» **About this exercise**
Everything from the line containing "- [Creating a" through the line containing "- [Merge request](#merge-request)" should be repeated exactly, and nothing else from the data.

*** Begin section ***

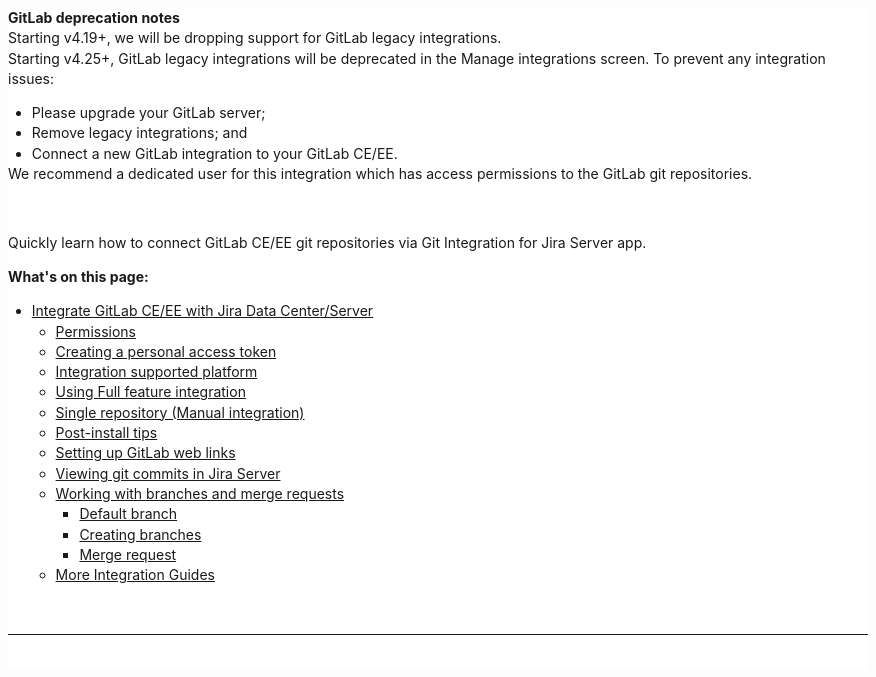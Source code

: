 <div class="bbb-callout bbb--alert">
    <div class="irow">
    <div class="ilogobox">
        <span class="logoimg"></span>
    </div>
    <div class="imsgbox">
        <b>GitLab deprecation notes</b><br>
        Starting v4.19+, we will be dropping support for GitLab legacy integrations.<br>
        Starting v4.25+, GitLab legacy integrations will be deprecated in the Manage integrations screen. To prevent any integration issues:<br>
        <ul style='margin-bottom:0px;'>
            <li>Please upgrade your GitLab server;</li>
            <li>Remove legacy integrations; and</li>
            <li>Connect a new GitLab integration to your GitLab CE/EE.</li>
        </ul>
    </div>
    </div>
</div>

<div class="bbb-callout bbb--tip">
    <div class="irow">
    <div class="ilogobox">
        <span class="logoimg"></span>
    </div>
    <div class="imsgbox">
        We recommend a dedicated user for this integration which has access permissions to the GitLab git repositories.
    </div>
    </div>
</div>

&nbsp;

Quickly learn how to connect GitLab CE/EE git repositories via Git Integration for Jira Server app.

**What's on this page:**

- [Integrate GitLab CE/EE with Jira Data Center/Server](#integrate-gitlab-ceee-with-jira-data-centerserver)
  - [Permissions](#permissions)
  - [Creating a personal access token](#creating-a-personal-access-token)
  - [Integration supported platform](#integration-supported-platform)
  - [Using Full feature integration](#using-full-feature-integration)
  - [Single repository (Manual integration)](#single-repository-manual-integration)
  - [Post-install tips](#post-install-tips)
  - [Setting up GitLab web links](#setting-up-gitlab-web-links)
  - [Viewing git commits in Jira Server](#viewing-git-commits-in-jira-server)
  - [Working with branches and merge requests](#working-with-branches-and-merge-requests)
    - [Default branch](#default-branch)
    - [Creating branches](#creating-branches)
    - [Merge request](#merge-request)
  - [More Integration Guides](#more-integration-guides)

&nbsp;
* * *
&nbsp;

*** End section ***

» **Output of the exercise**
  - [Creating a personal access token](#creating-a-personal-access-token)
  - [Integration supported platform](#integration-supported-platform)
  - [Using Full feature integration](#using-full-feature-integration)
  - [Single repository (Manual integration)](#single-repository-manual-integration)
  - [Post-install tips](#post-install-tips)
  - [Setting up GitLab web links](#setting-up-gitlab-web-links)
  - [Viewing git commits in Jira Server](#viewing-git-commits-in-jira-server)
  - [Working with branches and merge requests](#working-with-branches-and-merge-requests)
    - [Default branch](#default-branch)
    - [Creating branches](#creating-branches)
    - [Merge request](#merge-request)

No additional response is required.